The corrolary of the absence of such guidance resulted in particularistic writing tests 
within every internal MGMP, which had never been meticulously monitored and 
evaluated appropriately by the government (Tantri, 2014). Another aspect needing 
careful pondering is the inter-rater scoring. All the teachers in the preliminary study 
claimed that they had a preliminary consensus with their co-rater. However, they had 
yet to support their scoring process with rater calibration. This, without a question, led 
to raters’ dragooning themselves to come to a capriciously mutual concession. 

The other negative side of the writing tests takes issues with the scoring process. 
Although the raters do run inter-rater scoring, this has yet to suffice the requirements 
of valid and reliable scoring. Scoring such a subjective skill definitely necessitates 
critically detailed rubric which focuses on every level of student’s competence not ontly 
across but also within scoring aspects. Knight (2002) avers that this particular nature of 
test owns feedout nature as the outcome directly portrays the performance for students, 
departments, institutions, employers, funding bodies, quality agencies or compliers of 
league tables.

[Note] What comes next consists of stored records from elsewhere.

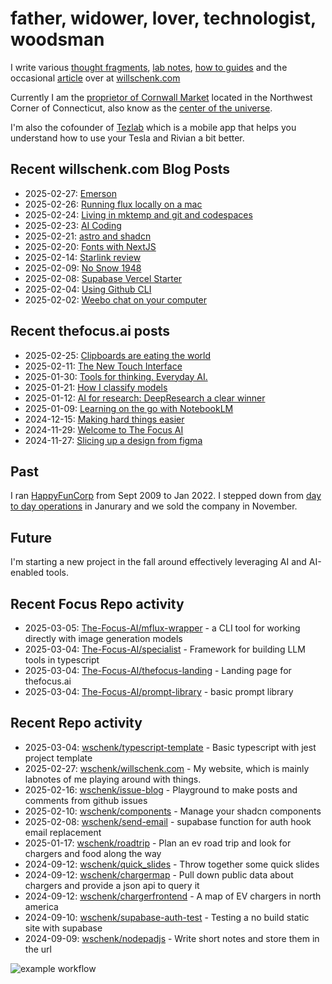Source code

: # father, widower, lover, technologist, woodsman

I write various [thought fragments](https://willschenk.com/fragments/), [lab notes](https://willschenk.com/labnotes/), [how to guides](https://willschenk.com/howto/) and the occasional [article](https://willschenk.com/articles/) over at [willschenk.com](https://willschenk.com)

Currently I am the [proprietor of Cornwall Market](https://www.cornwallmarket.com/) located in the Northwest Corner of Connecticut, also know as the [center of the universe](https://www.cornwallmarket.com/why-cornwall).

I'm also the cofounder of [Tezlab](https://tezlabapp.com) which is a mobile app that helps you understand how to use your Tesla and Rivian a bit better.

## Recent willschenk.com Blog Posts

 - 2025-02-27: [Emerson](https://willschenk.com/fragments/2025/emerson/)
 - 2025-02-26: [Running flux locally on a mac](https://willschenk.com/howto/2025/running_flux_locally_on_a_mac/)
 - 2025-02-24: [Living in mktemp and git and codespaces](https://willschenk.com/articles/2025/living_in_mktemp_and_git/)
 - 2025-02-23: [AI Coding](https://willschenk.com/fragments/2025/ai_coding/)
 - 2025-02-21: [astro and shadcn](https://willschenk.com/labnotes/2025/astro_and_shadcn/)
 - 2025-02-20: [Fonts with NextJS](https://willschenk.com/howto/2025/fonts_with_next_js/)
 - 2025-02-14: [Starlink review](https://willschenk.com/fragments/2025/starlink_review/)
 - 2025-02-09: [No Snow 1948](https://willschenk.com/fragments/2025/no_snow_1948/)
 - 2025-02-08: [Supabase Vercel Starter](https://willschenk.com/howto/2025/supabase_vercel_starter/)
 - 2025-02-04: [Using Github CLI](https://willschenk.com/labnotes/2025/using_github_cli/)
 - 2025-02-02: [Weebo chat on your computer](https://willschenk.com/labnotes/2025/weebo_chat_on_your_computer/)

## Recent thefocus.ai posts

 - 2025-02-25: [Clipboards are eating the world](https://thefocus.ai/posts/undefined/)
 - 2025-02-11: [The New Touch Interface](https://thefocus.ai/posts/undefined/)
 - 2025-01-30: [Tools for thinking.  Everyday AI.](https://thefocus.ai/posts/undefined/)
 - 2025-01-21: [How I classify models](https://thefocus.ai/posts/undefined/)
 - 2025-01-12: [AI for research: DeepResearch a clear winner](https://thefocus.ai/posts/undefined/)
 - 2025-01-09: [Learning on the go with NotebookLM](https://thefocus.ai/posts/undefined/)
 - 2024-12-15: [Making hard things easier](https://thefocus.ai/posts/undefined/)
 - 2024-11-29: [Welcome to The Focus AI](https://thefocus.ai/posts/undefined/)
 - 2024-11-27: [Slicing up a design from figma](https://thefocus.ai/posts/undefined/)

## Past

I ran [HappyFunCorp](https://happyfuncorp.com) from Sept 2009 to Jan 2022. I stepped down from [day to day operations](https://willschenk.com/fragments/2023/a_good_death/) in Janurary and we sold the company in November.

## Future

I'm starting a new project in the fall around effectively leveraging AI and AI-enabled tools.

## Recent Focus Repo activity

 - 2025-03-05: [The-Focus-AI/mflux-wrapper](https://github.com/The-Focus-AI/mflux-wrapper) - a CLI tool for working directly with image generation models
 - 2025-03-04: [The-Focus-AI/specialist](https://github.com/The-Focus-AI/specialist) - Framework for building LLM tools in typescript
 - 2025-03-04: [The-Focus-AI/thefocus-landing](https://github.com/The-Focus-AI/thefocus-landing) - Landing page for thefocus.ai
 - 2025-03-04: [The-Focus-AI/prompt-library](https://github.com/The-Focus-AI/prompt-library) - basic prompt library


## Recent Repo activity

 - 2025-03-04: [wschenk/typescript-template](https://github.com/wschenk/typescript-template) - Basic typescript with jest project template
 - 2025-02-27: [wschenk/willschenk.com](https://github.com/wschenk/willschenk.com) - My website, which is mainly labnotes of me playing around with things.
 - 2025-02-16: [wschenk/issue-blog](https://github.com/wschenk/issue-blog) - Playground to make posts and comments from github issues
 - 2025-02-10: [wschenk/components](https://github.com/wschenk/components) - Manage your shadcn components
 - 2025-02-08: [wschenk/send-email](https://github.com/wschenk/send-email) - supabase function for auth hook email replacement
 - 2025-01-17: [wschenk/roadtrip](https://github.com/wschenk/roadtrip) - Plan an ev road trip and look for chargers and food along the way
 - 2024-09-12: [wschenk/quick_slides](https://github.com/wschenk/quick_slides) - Throw together some quick slides
 - 2024-09-12: [wschenk/chargermap](https://github.com/wschenk/chargermap) - Pull down public data about chargers and provide a json api to query it
 - 2024-09-12: [wschenk/chargerfrontend](https://github.com/wschenk/chargerfrontend) - A map of EV chargers in north america
 - 2024-09-10: [wschenk/supabase-auth-test](https://github.com/wschenk/supabase-auth-test) - Testing a no build static site with supabase
 - 2024-09-09: [wschenk/nodepadjs](https://github.com/wschenk/nodepadjs) - Write short notes and store them in the url


![example workflow](https://github.com/wschenk/wschenk/actions/workflows/build.yml/badge.svg)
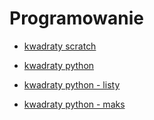 # Programowanie

- [kwadraty scratch](https://youtu.be/XRY_j0xmSLA)

- [kwadraty python](https://youtu.be/c7N17VjRFoU)

- [kwadraty python - listy](https://youtu.be/REPaygJ6qDg)

- [kwadraty python - maks](https://youtu.be/ThBS86gOOZM)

So and so, he attests that careless and capricious feedout is unethical and 
can or, more precisely, must be challenged. Additionally, the final scoring generated 
through such scoring procedure is likely to be somewhat meaningless inasmuch as the 
students are only given the quantified result without a clear and comprehensive 
description of what that result represents and describes pertinent to their performance. 
What makes the scoring even more cryptic and appears unfair as well as fallacious is 
that the absence of exact standards would amass plethora of fuzziness in determining 
the evidence of both fruition and fiasco in learning. In terms of transparency, this 
practice is highly undesirable. Knight (2002) robustly attests that assessment denotes a 
matter of foraging for evidence, which necessitates identifying data relevant to specified 
criteria and goals. With regard to the aforementioned notion, the enterprise of the 
writing test somehow has been seriously derailed in that the goals to be achieved by 
students and by which teachers design their assessment have been consequently hardly 
precise. 

With regard to the eternally dynamic curriculum, the disparity among schools in 
writing testing incurs problematic questions on whether the inclusion and amendment 
of writing in the ever implemented curricula has considerably pondered how this 
particular skill is taught, evaluated, and, more crucially, interpreted. This is convincingly 
contradictive to what the government has offered or, presumably, what they have 
overlooked in guiding teachers to run the test. When it comes to evaluating the test 
corresponding to the very curriculum and any curriculum-tailored passing standards, 
somehow there have yet to be any clear and exact criteria of the minimum competence 
which deliniates the expected behaviours. In this regard, there has to be fundamental 
harmony between English instruction and English assessment, providing apt 
trajectories to the exalted education objectives as radiated by the current curriculum. 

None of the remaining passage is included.